Requirement> The expected answer is the data below, printed verbatim without its pictures.

Data for processing Start Marker

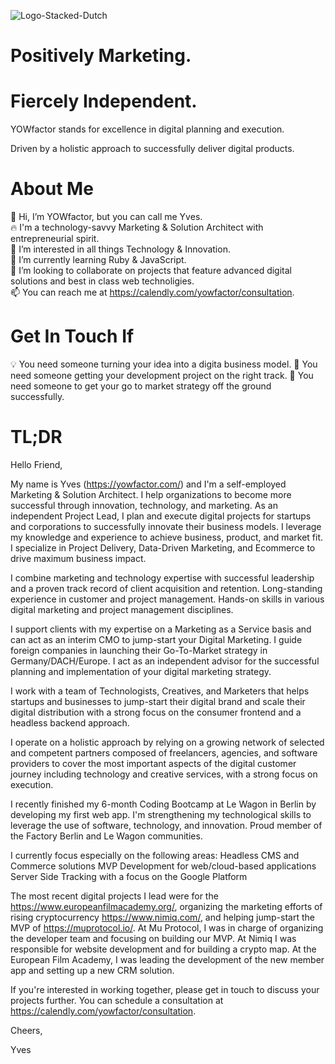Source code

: 

![Logo-Stacked-Dutch](https://user-images.githubusercontent.com/26528183/233315105-92878906-af33-45ae-9af6-ad5d50572d0c.svg)

# Positively Marketing.
# Fiercely Independent.

YOWfactor stands for excellence in digital planning and execution.

Driven by a holistic approach to successfully deliver digital products.

# About Me

🤘 Hi, I’m YOWfactor, but you can call me Yves.  
🔥 I'm a technology-savvy Marketing & Solution Architect with entrepreneurial spirit.  
👀 I’m interested in all things Technology & Innovation.  
🌱 I’m currently learning Ruby & JavaScript.  
💞️ I’m looking to collaborate on projects that feature advanced digital solutions and best in class web technoligies.  
📫 You can reach me at https://calendly.com/yowfactor/consultation.  

# Get In Touch If

💡 You need someone turning your idea into a digita business model.
💾 You need someone getting your development project on the right track.
🚀 You need someone to get your go to market strategy off the ground successfully.

# TL;DR

​​Hello Friend,

My name is Yves (https://yowfactor.com/) and I'm a self-employed Marketing & Solution Architect. I help organizations to become more successful through innovation, technology, and marketing. As an independent Project Lead, I plan and execute digital projects for startups and corporations to successfully innovate their business models. I leverage my knowledge and experience to achieve business, product, and market fit. I specialize in Project Delivery, Data-Driven Marketing, and Ecommerce to drive maximum business impact.

I combine marketing and technology expertise with successful leadership and a proven track record of client acquisition and retention. Long-standing experience in customer and project management. Hands-on skills in various digital marketing and project management disciplines.

I support clients with my expertise on a Marketing as a Service basis and can act as an interim CMO to jump-start your Digital Marketing. I guide foreign companies in launching their Go-To-Market strategy in Germany/DACH/Europe. I act as an independent advisor for the successful planning and implementation of your digital marketing strategy.

I work with a team of Technologists, Creatives, and Marketers that helps startups and businesses to jump-start their digital brand and scale their digital distribution with a strong focus on the consumer frontend and a headless backend approach.

I operate on a holistic approach by relying on a growing network of selected and competent partners composed of freelancers, agencies, and software providers to cover the most important aspects of the digital customer journey including technology and creative services, with a strong focus on execution.

I recently finished my 6-month Coding Bootcamp at Le Wagon in Berlin by developing my first web app. I'm strengthening my technological skills to leverage the use of software, technology, and innovation. Proud member of the Factory Berlin and Le Wagon communities.

I currently focus especially on the following areas:
Headless CMS and Commerce solutions
MVP Development for web/cloud-based applications
Server Side Tracking with a focus on the Google Platform

The most recent digital projects I lead were for the https://www.europeanfilmacademy.org/, organizing the marketing efforts of rising cryptocurrency https://www.nimiq.com/, and helping jump-start the MVP of https://muprotocol.io/. At Mu Protocol, I was in charge of organizing the developer team and focusing on building our MVP. At Nimiq I was responsible for website development and for building a crypto map. At the European Film Academy, I was leading the development of the new member app and setting up a new CRM solution.

If you're interested in working together, please get in touch to discuss your projects further. You can schedule a consultation at https://calendly.com/yowfactor/consultation.

Cheers,

Yves

<!---
YOWfactor/YOWfactor is a ✨ special ✨ repository because its `README.md` (this file) appears on your GitHub profile.
You can click the Preview link to take a look at your changes.
--->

Data for processing End Marker

Your response>
Source code

: 

![Logo-Stacked-Dutch](https://user-images.githubusercontent.com/26528183/233315105-92878906-af33-45ae-9af6-ad5d50572d0c.svg)

# Positively Marketing.
# Fiercely Independent.

YOWfactor stands for excellence in digital planning and execution.

Driven by a holistic approach to successfully deliver digital products.

# About Me

🤘 Hi, I’m YOWfactor, but you can call me Yves.  
🔥 I'm a technology-savvy Marketing & Solution Architect with entrepreneurial spirit.  
👀 I’m interested in all things Technology & Innovation.  
🌱 I’m currently learning Ruby & JavaScript.  
💞️ I’m looking to collaborate on projects that feature advanced digital solutions and best in class web technoligies.  
📫 You can reach me at https://calendly.com/yowfactor/consultation.  

# Get In Touch If

💡 You need someone turning your idea into a digita business model.
💾 You need someone getting your development project on the right track.
🚀 You need someone to get your go to market strategy off the ground successfully.

# TL;DR

​​Hello Friend,

My name is Yves (https://yowfactor.com/) and I'm a self-employed Marketing & Solution Architect. I help organizations to become more successful through innovation, technology, and marketing. As an independent Project Lead, I plan and execute digital projects for startups and corporations to successfully innovate their business models. I leverage my knowledge and experience to achieve business, product, and market fit. I specialize in Project Delivery, Data-Driven Marketing, and Ecommerce to drive maximum business impact.

I combine marketing and technology expertise with successful leadership and a proven track record of client acquisition and retention. Long-standing experience in customer and project management. Hands-on skills in various digital marketing and project management disciplines.

I support clients with my expertise on a Marketing as a Service basis and can act as an interim CMO to jump-start your Digital Marketing. I guide foreign companies in launching their Go-To-Market strategy in Germany/DACH/Europe. I act as an independent advisor for the successful planning and implementation of your digital marketing strategy.

I work with a team of Technologists, Creatives, and Marketers that helps startups and businesses to jump-start their digital brand and scale their digital distribution with a strong focus on the consumer frontend and a headless backend approach.

I operate on a holistic approach by relying on a growing network of selected and competent partners composed of freelancers, agencies, and software providers to cover the most important aspects of the digital customer journey including technology and creative services, with a strong focus on execution.

I recently finished my 6-month Coding Bootcamp at Le Wagon in Berlin by developing my first web app. I'm strengthening my technological skills to leverage the use of software, technology, and innovation. Proud member of the Factory Berlin and Le Wagon communities.

I currently focus especially on the following areas:
Headless CMS and Commerce solutions
MVP Development for web/cloud-based applications
Server Side Tracking with a focus on the Google Platform

The most recent digital projects I lead were for the https://www.europeanfilmacademy.org/, organizing the marketing efforts of rising cryptocurrency https://www.nimiq.com/, and helping jump-start the MVP of https://muprotocol.io/. At Mu Protocol, I was in charge of organizing the developer team and focusing on building our MVP. At Nimiq I was responsible for website development and for building a crypto map. At the European Film Academy, I was leading the development of the new member app and setting up a new CRM solution.

If you're interested in working together, please get in touch to discuss your projects further. You can schedule a consultation at https://calendly.com/yowfactor/consultation.

Cheers,

Yves

<!---
YOWfactor/YOWfactor is a ✨ special ✨ repository because its `README.md` (this file) appears on your GitHub profile.
You can click the Preview link to take a look at your changes.
--->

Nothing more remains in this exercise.